Hatcher uses the word “we” because she said this is a team effort. While she said knitting and crocheting may be a dying artform, there are several other avid crafters who, like Hatcher, use their skills to give back.
“My mother taught me how to knit when I was 5 and I haven’t stopped since. It’s just something we do,” she said. “We crochet, we knit, we sew, we donate.”
She said there is a prolific crocheter in Roseville, along with an 85-year-old World War II survivor from Greece, and several others who, like her, donate their time by making blankets and other handmade items for patients. Hatcher will often pick up the items and deliver their work to the hospital.

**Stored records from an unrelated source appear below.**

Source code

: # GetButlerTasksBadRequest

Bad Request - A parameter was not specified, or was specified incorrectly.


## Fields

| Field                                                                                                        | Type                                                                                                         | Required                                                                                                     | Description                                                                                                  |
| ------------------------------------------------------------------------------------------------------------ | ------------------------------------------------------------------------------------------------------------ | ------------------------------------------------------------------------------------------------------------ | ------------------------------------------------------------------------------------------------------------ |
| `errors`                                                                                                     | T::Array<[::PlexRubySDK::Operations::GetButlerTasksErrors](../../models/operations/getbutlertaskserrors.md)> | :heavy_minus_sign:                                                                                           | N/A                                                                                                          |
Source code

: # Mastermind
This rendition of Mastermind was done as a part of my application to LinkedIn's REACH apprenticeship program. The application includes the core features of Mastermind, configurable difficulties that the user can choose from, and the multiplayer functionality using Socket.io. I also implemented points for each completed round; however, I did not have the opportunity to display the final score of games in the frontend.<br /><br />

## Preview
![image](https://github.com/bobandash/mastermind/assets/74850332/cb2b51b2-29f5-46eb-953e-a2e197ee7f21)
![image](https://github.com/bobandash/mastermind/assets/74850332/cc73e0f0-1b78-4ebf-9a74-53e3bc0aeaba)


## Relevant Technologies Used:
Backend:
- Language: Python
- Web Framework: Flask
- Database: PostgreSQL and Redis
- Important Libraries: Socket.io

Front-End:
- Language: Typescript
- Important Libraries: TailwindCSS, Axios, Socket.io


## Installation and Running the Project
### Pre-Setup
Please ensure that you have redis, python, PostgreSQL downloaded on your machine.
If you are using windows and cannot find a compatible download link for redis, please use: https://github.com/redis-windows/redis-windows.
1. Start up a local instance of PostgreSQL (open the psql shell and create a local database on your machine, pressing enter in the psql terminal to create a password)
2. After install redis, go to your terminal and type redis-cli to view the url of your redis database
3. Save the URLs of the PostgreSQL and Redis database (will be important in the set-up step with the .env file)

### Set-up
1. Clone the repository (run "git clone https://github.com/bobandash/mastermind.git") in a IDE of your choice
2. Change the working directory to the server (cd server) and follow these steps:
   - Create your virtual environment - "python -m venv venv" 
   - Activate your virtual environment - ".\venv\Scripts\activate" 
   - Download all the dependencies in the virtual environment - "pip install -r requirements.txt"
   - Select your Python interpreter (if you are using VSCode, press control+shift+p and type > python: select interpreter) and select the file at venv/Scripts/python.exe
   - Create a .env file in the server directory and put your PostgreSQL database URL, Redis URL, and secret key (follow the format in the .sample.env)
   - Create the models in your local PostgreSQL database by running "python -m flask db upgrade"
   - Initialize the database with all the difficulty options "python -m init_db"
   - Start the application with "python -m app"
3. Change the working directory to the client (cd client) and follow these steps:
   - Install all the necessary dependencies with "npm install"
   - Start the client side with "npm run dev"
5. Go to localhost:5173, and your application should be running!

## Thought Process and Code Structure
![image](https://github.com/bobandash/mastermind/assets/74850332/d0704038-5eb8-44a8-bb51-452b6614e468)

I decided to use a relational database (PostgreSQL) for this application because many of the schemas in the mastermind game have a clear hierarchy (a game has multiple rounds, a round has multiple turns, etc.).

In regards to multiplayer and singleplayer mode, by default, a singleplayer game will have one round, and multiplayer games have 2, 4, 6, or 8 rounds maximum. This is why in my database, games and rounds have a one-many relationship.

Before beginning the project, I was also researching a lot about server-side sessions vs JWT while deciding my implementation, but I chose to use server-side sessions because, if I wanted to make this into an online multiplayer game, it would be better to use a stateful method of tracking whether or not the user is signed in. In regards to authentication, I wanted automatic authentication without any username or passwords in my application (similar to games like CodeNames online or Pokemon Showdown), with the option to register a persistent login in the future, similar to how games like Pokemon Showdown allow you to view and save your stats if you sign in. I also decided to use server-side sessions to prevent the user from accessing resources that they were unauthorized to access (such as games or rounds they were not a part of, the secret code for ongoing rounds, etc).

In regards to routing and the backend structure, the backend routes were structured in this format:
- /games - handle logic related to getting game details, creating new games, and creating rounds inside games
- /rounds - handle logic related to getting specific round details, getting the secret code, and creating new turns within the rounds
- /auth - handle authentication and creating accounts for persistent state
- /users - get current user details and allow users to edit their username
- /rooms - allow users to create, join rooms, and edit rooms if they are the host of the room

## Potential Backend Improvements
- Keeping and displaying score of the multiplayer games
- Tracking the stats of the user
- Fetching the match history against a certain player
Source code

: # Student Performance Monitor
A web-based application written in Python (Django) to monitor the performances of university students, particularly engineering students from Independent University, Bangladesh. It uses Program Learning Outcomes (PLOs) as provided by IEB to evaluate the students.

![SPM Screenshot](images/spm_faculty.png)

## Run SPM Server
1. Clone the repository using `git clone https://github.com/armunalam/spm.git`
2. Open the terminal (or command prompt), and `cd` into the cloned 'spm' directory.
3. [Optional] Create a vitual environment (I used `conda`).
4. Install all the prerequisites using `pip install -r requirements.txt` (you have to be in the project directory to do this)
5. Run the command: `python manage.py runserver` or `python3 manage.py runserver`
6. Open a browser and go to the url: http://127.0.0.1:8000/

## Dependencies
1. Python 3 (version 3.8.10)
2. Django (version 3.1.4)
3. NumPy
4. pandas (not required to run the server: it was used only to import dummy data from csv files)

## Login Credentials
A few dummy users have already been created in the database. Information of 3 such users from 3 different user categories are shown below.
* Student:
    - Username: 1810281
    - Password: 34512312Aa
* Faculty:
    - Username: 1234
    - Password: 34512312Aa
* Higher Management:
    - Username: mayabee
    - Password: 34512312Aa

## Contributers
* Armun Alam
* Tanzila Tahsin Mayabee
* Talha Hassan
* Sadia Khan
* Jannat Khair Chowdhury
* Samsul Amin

“For some, it’s about the convenience of it all, and then others aren’t very mobile,” she added. “If I can do pick-ups and deliveries to encourage them to continue to donate, then that’s fine with me.”
For the greater good
While Hatcher isn’t one who enjoys the spotlight, she agreed to share her story of volunteering to encourage more people to donate both their time and skills.
“It’s always good to give,” she said. “It’s not just about you. It’s about helping other people.”
Hatcher said Beaumont volunteers need acrylic, medium-weight yarn donations to bolster their stash. They are also looking for donations of new quilts and blankets of any kind. All donations can be dropped off at the welcome desk at the South Entrance of Beaumont, Royal Oak.